**Task brief**
Read the data, and whenever a line holds the word "interface", report that line.
• • •
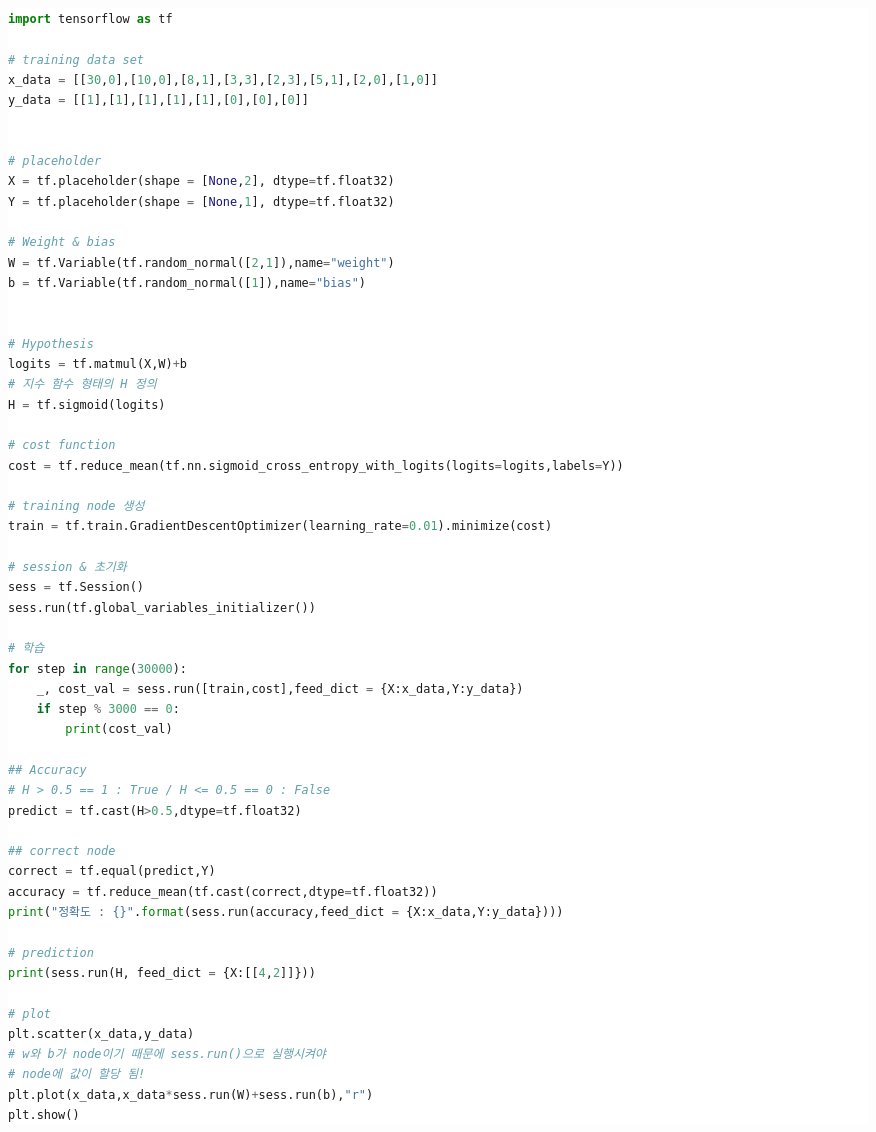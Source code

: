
 ``` python
import tensorflow as tf

# training data set
x_data = [[30,0],[10,0],[8,1],[3,3],[2,3],[5,1],[2,0],[1,0]]
y_data = [[1],[1],[1],[1],[1],[0],[0],[0]]


# placeholder
X = tf.placeholder(shape = [None,2], dtype=tf.float32)
Y = tf.placeholder(shape = [None,1], dtype=tf.float32)

# Weight & bias
W = tf.Variable(tf.random_normal([2,1]),name="weight")
b = tf.Variable(tf.random_normal([1]),name="bias")


# Hypothesis
logits = tf.matmul(X,W)+b
# 지수 함수 형태의 H 정의
H = tf.sigmoid(logits)

# cost function
cost = tf.reduce_mean(tf.nn.sigmoid_cross_entropy_with_logits(logits=logits,labels=Y))

# training node 생성
train = tf.train.GradientDescentOptimizer(learning_rate=0.01).minimize(cost)

# session & 초기화
sess = tf.Session()
sess.run(tf.global_variables_initializer())

# 학습
for step in range(30000):
    _, cost_val = sess.run([train,cost],feed_dict = {X:x_data,Y:y_data})
    if step % 3000 == 0:
        print(cost_val)
        
## Accuracy
# H > 0.5 == 1 : True / H <= 0.5 == 0 : False
predict = tf.cast(H>0.5,dtype=tf.float32)    

## correct node
correct = tf.equal(predict,Y)
accuracy = tf.reduce_mean(tf.cast(correct,dtype=tf.float32))
print("정확도 : {}".format(sess.run(accuracy,feed_dict = {X:x_data,Y:y_data})))

# prediction
print(sess.run(H, feed_dict = {X:[[4,2]]}))

# plot
plt.scatter(x_data,y_data)
# w와 b가 node이기 때문에 sess.run()으로 실행시켜야
# node에 값이 할당 됨!
plt.plot(x_data,x_data*sess.run(W)+sess.run(b),"r")
plt.show()

```
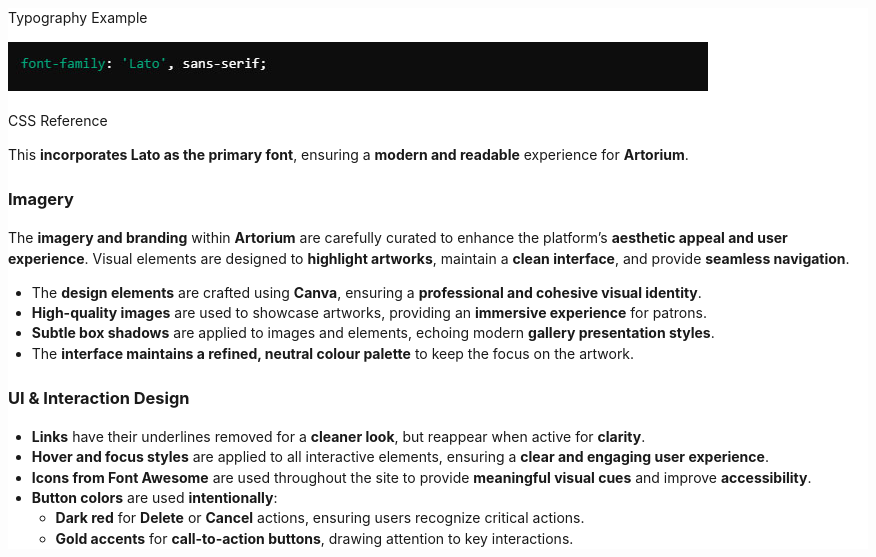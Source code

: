 Typography Example

![CSS Reference](media/artworks/lato_san_serif.jpg)

CSS Reference

This **incorporates Lato as the primary font**, ensuring a **modern and readable** experience for **Artorium**.


### Imagery

The **imagery and branding** within **Artorium** are carefully curated to enhance the platform’s **aesthetic appeal and user experience**. Visual elements are designed to **highlight artworks**, maintain a **clean interface**, and provide **seamless navigation**.

- The **design elements** are crafted using **Canva**, ensuring a **professional and cohesive visual identity**.
- **High-quality images** are used to showcase artworks, providing an **immersive experience** for patrons.
- **Subtle box shadows** are applied to images and elements, echoing modern **gallery presentation styles**.
- The **interface maintains a refined, neutral colour palette** to keep the focus on the artwork.

### UI & Interaction Design
- **Links** have their underlines removed for a **cleaner look**, but reappear when active for **clarity**.
- **Hover and focus styles** are applied to all interactive elements, ensuring a **clear and engaging user experience**.
- **Icons from Font Awesome** are used throughout the site to provide **meaningful visual cues** and improve **accessibility**.
- **Button colors** are used **intentionally**:
  - **Dark red** for **Delete** or **Cancel** actions, ensuring users recognize critical actions.
  - **Gold accents** for **call-to-action buttons**, drawing attention to key interactions.
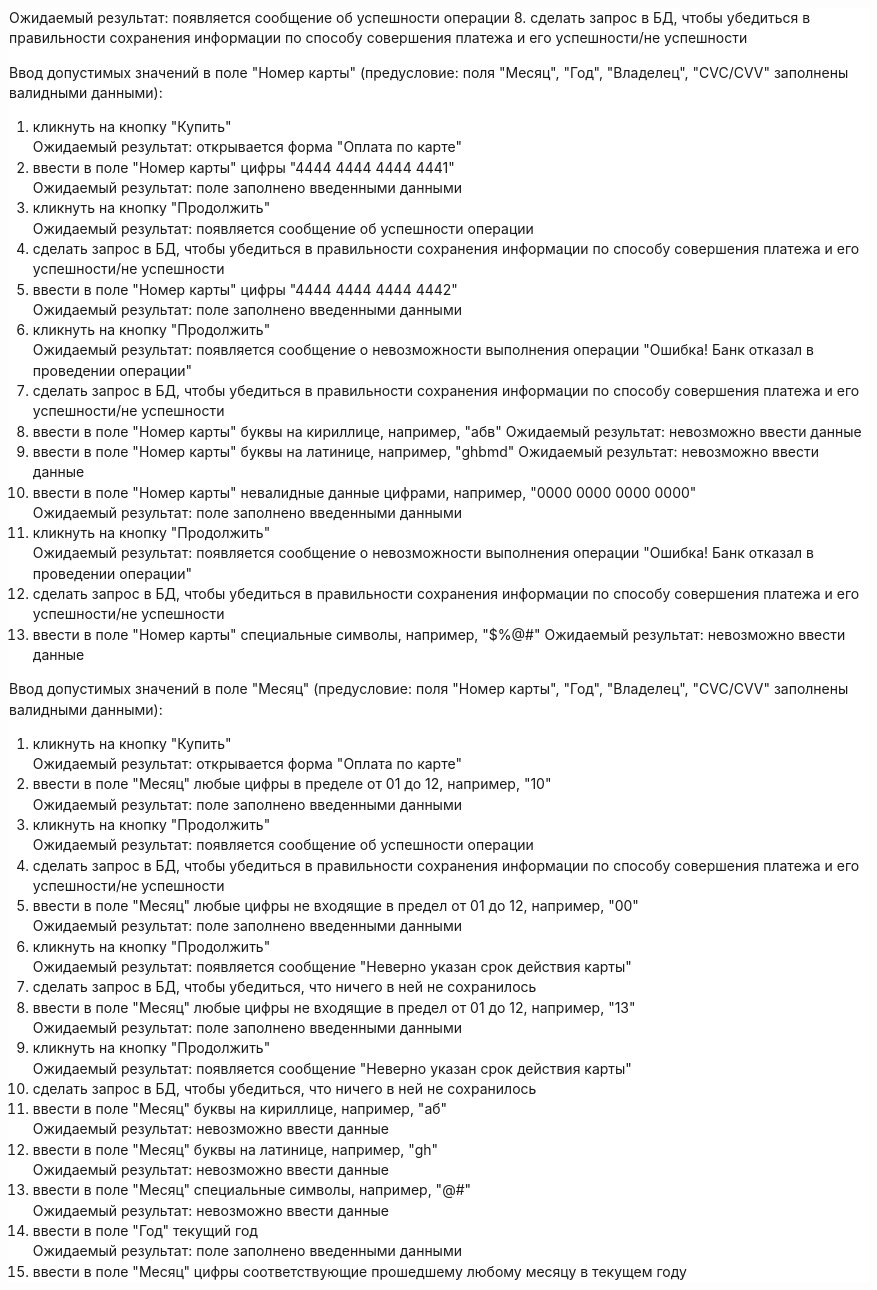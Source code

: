Ожидаемый результат: появляется сообщение об успешности операции 
8. сделать запрос в БД, чтобы убедиться в правильности сохранения информации по способу совершения платежа и его успешности/не успешности

Ввод допустимых значений в поле "Номер карты" (предусловие: поля "Месяц", "Год", "Владелец", "CVC/CVV" заполнены валидными данными):
1. кликнуть на кнопку "Купить"   
Ожидаемый результат: открывается форма "Оплата по карте"  
2. ввести в поле "Номер карты" цифры "4444 4444 4444 4441"  
Ожидаемый результат: поле заполнено введенными данными  
3. кликнуть на кнопку "Продолжить"  
Ожидаемый результат: появляется сообщение об успешности операции  
4. сделать запрос в БД, чтобы убедиться в правильности сохранения информации по способу совершения платежа и его успешности/не успешности
5. ввести в поле "Номер карты" цифры "4444 4444 4444 4442"  
Ожидаемый результат: поле заполнено введенными данными  
6. кликнуть на кнопку "Продолжить"  
Ожидаемый результат: появляется сообщение о невозможности выполнения операции "Ошибка! Банк отказал в проведении операции"   
7. сделать запрос в БД, чтобы убедиться в правильности сохранения информации по способу совершения платежа и его успешности/не успешности
8. ввести в поле "Номер карты" буквы на кириллице, например, "абв"
Ожидаемый результат: невозможно ввести данные
9. ввести в поле "Номер карты" буквы на латинице, например, "ghbmd"
Ожидаемый результат: невозможно ввести данные
10. ввести в поле "Номер карты" невалидные данные цифрами, например, "0000 0000 0000 0000"  
Ожидаемый результат: поле заполнено введенными данными  
11. кликнуть на кнопку "Продолжить"  
Ожидаемый результат: появляется сообщение о невозможности выполнения операции "Ошибка! Банк отказал в проведении операции" 
12. сделать запрос в БД, чтобы убедиться в правильности сохранения информации по способу совершения платежа и его успешности/не успешности
13. ввести в поле "Номер карты" специальные символы, например, "$%@#"
Ожидаемый результат: невозможно ввести данные

Ввод допустимых значений в поле "Месяц" (предусловие: поля "Номер карты", "Год", "Владелец", "CVC/CVV" заполнены валидными данными):
1. кликнуть на кнопку "Купить"   
Ожидаемый результат: открывается форма "Оплата по карте"  
2. ввести в поле "Месяц" любые цифры в пределе от 01 до 12, например, "10"  
Ожидаемый результат: поле заполнено введенными данными  
3. кликнуть на кнопку "Продолжить"  
Ожидаемый результат: появляется сообщение об успешности операции  
4. сделать запрос в БД, чтобы убедиться в правильности сохранения информации по способу совершения платежа и его успешности/не успешности
5. ввести в поле "Месяц" любые цифры не входящие в предел от 01 до 12, например, "00"  
Ожидаемый результат: поле заполнено введенными данными  
6. кликнуть на кнопку "Продолжить"  
Ожидаемый результат: появляется сообщение "Неверно указан срок действия карты" 
7. сделать запрос в БД, чтобы убедиться, что ничего в ней не сохранилось 
8. ввести в поле "Месяц" любые цифры не входящие в предел от 01 до 12, например, "13"  
Ожидаемый результат: поле заполнено введенными данными  
9. кликнуть на кнопку "Продолжить"  
Ожидаемый результат: появляется сообщение "Неверно указан срок действия карты" 
10. сделать запрос в БД, чтобы убедиться, что ничего в ней не сохранилось   
11. ввести в поле "Месяц" буквы на кириллице, например, "аб"  
Ожидаемый результат: невозможно ввести данные
12. ввести в поле "Месяц" буквы на латинице, например, "gh"  
Ожидаемый результат: невозможно ввести данные
13. ввести в поле "Месяц" специальные символы, например, "@#"  
Ожидаемый результат: невозможно ввести данные
14. ввести в поле "Год" текущий год   
Ожидаемый результат: поле заполнено введенными данными  
15. ввести в поле "Месяц" цифры соответствующие прошедшему любому месяцу в текущем году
• • •
**Result of the exercise**
The **imagery and branding** within **Artorium** are carefully curated to enhance the platform’s **aesthetic appeal and user experience**. Visual elements are designed to **highlight artworks**, maintain a **clean interface**, and provide **seamless navigation**.
- The **interface maintains a refined, neutral colour palette** to keep the focus on the artwork.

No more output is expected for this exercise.